# Do we need to know which Codex you are using?



## Red Orc (Jun 14, 2007)

Hi all, this is a request rather than a moan (but if you think it's a moan, sorry, I'lll try to be less moany). And it certainly isn't having a go at anyone in particular, or even any group in particular.

Personally, I think if you're posting a list in the "SM" section it's good practice to say which codex you're using. There are 5 Loyalist marine codices after all; though on the whole SW, BA, DA, and BT players seem better at putting which codex it is than Codex SM players. 

This may just be because I notice those ones, and don't notice the other "Rate my 1000pt marines" threads that turn out to be using Codex Space Wolves, or whatever. But I don't think it's enough to just assume that everyone will know that if you _don't_ put a specialist codex you'll be using Codex SM.

Maybe I'm the only person who thinks this, maybe not. But I'd at least ask that people consider whether they should put the codex in the heading. It really does make it easier for the rest of us to find the stuff we are qualified to comment on without going through a load of stuff we know next to nothing about.

Thanks, hope it wasn't too moany.

:not liking the whole complainy thing ... cyclops:


----------



## hippogryph (Oct 26, 2008)

Well usually, at least to me, it seems most posters either put the codex in the heading or mention it before giving the list. But, your right there are a few who do not but I've never considered it a large issue. It's really just a good practice.


----------



## Red Orc (Jun 14, 2007)

it's not exactly a large issue. I just find it a waste of time. 

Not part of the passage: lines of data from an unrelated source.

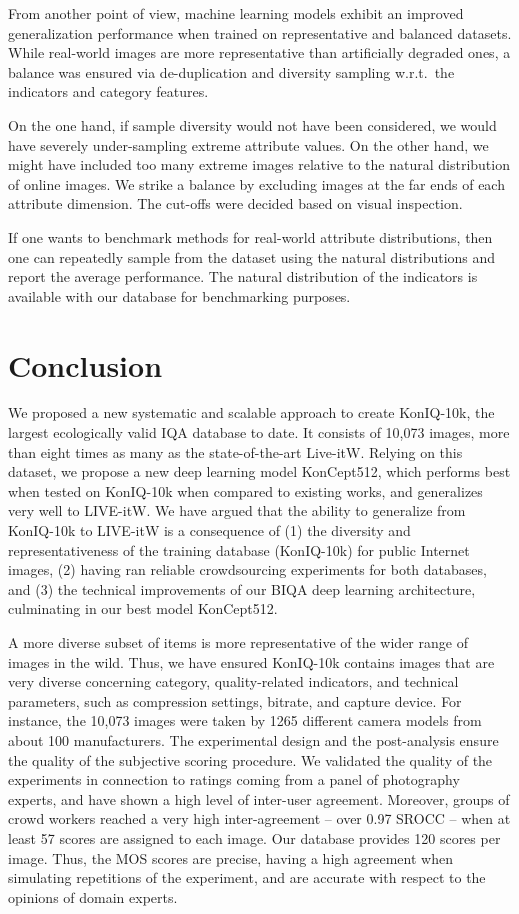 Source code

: \documentclass[10pt,journal,compsoc]{IEEEtran}
\begin{document}
From another point of view, machine learning models exhibit an improved generalization performance when trained on representative and balanced datasets. While real-world images are more representative than artificially degraded ones, a balance was ensured via de-duplication and diversity sampling w.r.t.\ the indicators and category features. 

On the one hand, if sample diversity would not have been considered, we would have severely under-sampling extreme attribute values. On the other hand, we might have included too many extreme images relative to the natural distribution of online images. We strike a balance by excluding images at the far ends of each attribute dimension. The cut-offs were decided based on visual inspection.

If one wants to benchmark methods for real-world attribute distributions, then one can repeatedly sample from the dataset using the natural distributions and report the average performance. The natural distribution of the indicators is available with our database for benchmarking purposes.

\section{Conclusion}
\label{sec:conc}

We proposed a new systematic and scalable approach to create KonIQ-10k, the largest ecologically valid IQA database to date. It consists of 10,073 images, more than eight times as many as the state-of-the-art Live-itW. Relying on this dataset, we propose a new deep learning model {KonCept512}, which performs best when tested on KonIQ-10k when compared to existing works, and generalizes very well to LIVE-itW. We have argued that the ability to generalize from KonIQ-10k to LIVE-itW is a consequence of (1) the diversity and representativeness of the training database (KonIQ-10k) for public Internet images, (2) having ran reliable crowdsourcing experiments for both databases, and (3) the technical improvements of our BIQA deep learning architecture, culminating in our best model {KonCept512}.

A more diverse subset of items is more representative of the wider range of images in the wild. Thus, we have ensured KonIQ-10k contains images that are very diverse concerning category, quality-related indicators, and technical parameters, such as compression settings, bitrate, and capture device. For instance, the 10,073 images were taken by 1265 different camera models from about 100 manufacturers.
The experimental design and the post-analysis ensure the quality of the subjective scoring procedure. We validated the quality of the experiments in connection to ratings coming from a panel of photography experts, and have shown a high level of inter-user agreement. Moreover, groups of crowd workers reached a very high inter-agreement -- over 0.97 SROCC -- when at least 57 scores are assigned to each image. Our database provides 120 scores per image. Thus, the MOS scores are precise, having a high agreement when simulating repetitions of the experiment, and are accurate with respect to the opinions of domain experts.
\end{document}
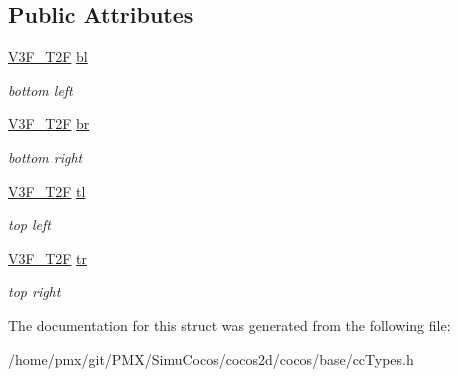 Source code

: \subsection*{Public Attributes}
\begin{DoxyCompactItemize}
\item 
\mbox{\label{structV3F__T2F__Quad_a87db686a712b88fac6e1010858beb7c7}} 
\hyperlink{structV3F__T2F}{V3\+F\+\_\+\+T2F} \hyperlink{structV3F__T2F__Quad_a87db686a712b88fac6e1010858beb7c7}{bl}
\begin{DoxyCompactList}\small\item\em bottom left \end{DoxyCompactList}\item 
\mbox{\label{structV3F__T2F__Quad_a1f8dfb13879c3816ef33d5be3bc0b3aa}} 
\hyperlink{structV3F__T2F}{V3\+F\+\_\+\+T2F} \hyperlink{structV3F__T2F__Quad_a1f8dfb13879c3816ef33d5be3bc0b3aa}{br}
\begin{DoxyCompactList}\small\item\em bottom right \end{DoxyCompactList}\item 
\mbox{\label{structV3F__T2F__Quad_a568e67439d389d021e2340b9bc39cbba}} 
\hyperlink{structV3F__T2F}{V3\+F\+\_\+\+T2F} \hyperlink{structV3F__T2F__Quad_a568e67439d389d021e2340b9bc39cbba}{tl}
\begin{DoxyCompactList}\small\item\em top left \end{DoxyCompactList}\item 
\mbox{\label{structV3F__T2F__Quad_a71a6d5ac422e72bf0874990cc970849f}} 
\hyperlink{structV3F__T2F}{V3\+F\+\_\+\+T2F} \hyperlink{structV3F__T2F__Quad_a71a6d5ac422e72bf0874990cc970849f}{tr}
\begin{DoxyCompactList}\small\item\em top right \end{DoxyCompactList}\end{DoxyCompactItemize}


The documentation for this struct was generated from the following file\+:\begin{DoxyCompactItemize}
\item 
/home/pmx/git/\+P\+M\+X/\+Simu\+Cocos/cocos2d/cocos/base/cc\+Types.\+h\end{DoxyCompactItemize}
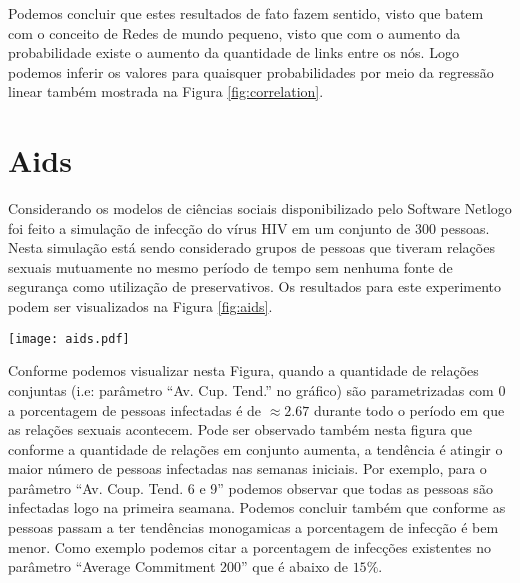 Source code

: \documentclass[12pt, letterpaper]{article}
\begin{document}
Podemos concluir que estes resultados de fato fazem sentido, visto que batem com
o conceito de Redes de mundo pequeno, visto que com o aumento da probabilidade
existe o aumento da quantidade de links  entre os nós. Logo podemos inferir os 
valores para quaisquer probabilidades por meio da regressão linear também mostrada
na Figura \ref{fig:correlation}.



\section{Aids}
Considerando os modelos de ciências sociais disponibilizado pelo Software Netlogo
foi feito a simulação de infecção do vírus HIV em um conjunto de 300 pessoas. Nesta
simulação está sendo considerado grupos de pessoas que tiveram relações sexuais
mutuamente no mesmo período de tempo sem nenhuma fonte de segurança como utilização
de preservativos.
Os resultados para este experimento podem ser visualizados na Figura \ref{fig:aids}.

\begin{figure*}
  \centering
  \texttt{[image: aids.pdf]}
  \caption{Simulação do vírus HIV}
  \label{fig:aids}
\end{figure*}

Conforme podemos visualizar nesta Figura, quando a quantidade de relações conjuntas
(i.e: parâmetro ``Av. Cup. Tend.'' no gráfico) são parametrizadas com 0 a porcentagem
de pessoas infectadas é de $\approx 2.67$ durante todo o período em que as relações
sexuais acontecem. Pode ser observado também nesta figura que conforme a quantidade
de relações em conjunto aumenta, a tendência é atingir o maior número de pessoas
infectadas nas semanas iniciais. Por exemplo, para o parâmetro ``Av. Coup. Tend.
6 e 9'' podemos observar que todas as pessoas são infectadas logo na primeira seamana.
Podemos concluir também que conforme as pessoas passam a ter tendências monogamicas
a porcentagem de infecção é bem menor. Como exemplo podemos citar a porcentagem
de infecções existentes no parâmetro ``Average Commitment 200'' que é abaixo
de $15\%$.
\end{document}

Many people do put their codex. I can also guess the codices from a bunch of titles that don't actually state them (Crimson Fist and Salamanders are pretty obviously Codex SM, Sanguine Spectres is pretty obviously Codex BA).

But also I can see threads currently entitled "Help for Space Marine list", "What to get", "List I made while at work bored", "1500pt friendly", "1750pt Tournement", and "Assault Army" on the first page of the SM lists. When I pass my cursor over the titles, one pops up with "Pedro" and one with "Lysander" so I'm guessing they're using Codex SM; but the other 4 have no clues at all. So I have to make another step (step 1 - read title; step 2 - read first line of post by passing cursor over title; step 3 - open post) to even see if I can help. If I get there and find it's a codex I can't help with, that's 2 steps I didn't have to take. If the info is in the title, I can decide at that stage whether I'm going to be of any help.

erhaps just making far too big a deal out of this cyclops:


----------



## Johnathanswift (Sep 30, 2008)

No you are absolutley right, I am sick and tired of clicking on lists that say "help my 1000 pts marines" only to find that they are space wolves and I can't give any advice, then again I may be nitpicky since I get annoyed when lists are not properly formated (I go as far as not giving advice unless it is somewhat organized)


----------



## Franko1111 (Jun 25, 2008)

it makes sence to say and you would have to be very lazy to not but it in the title


----------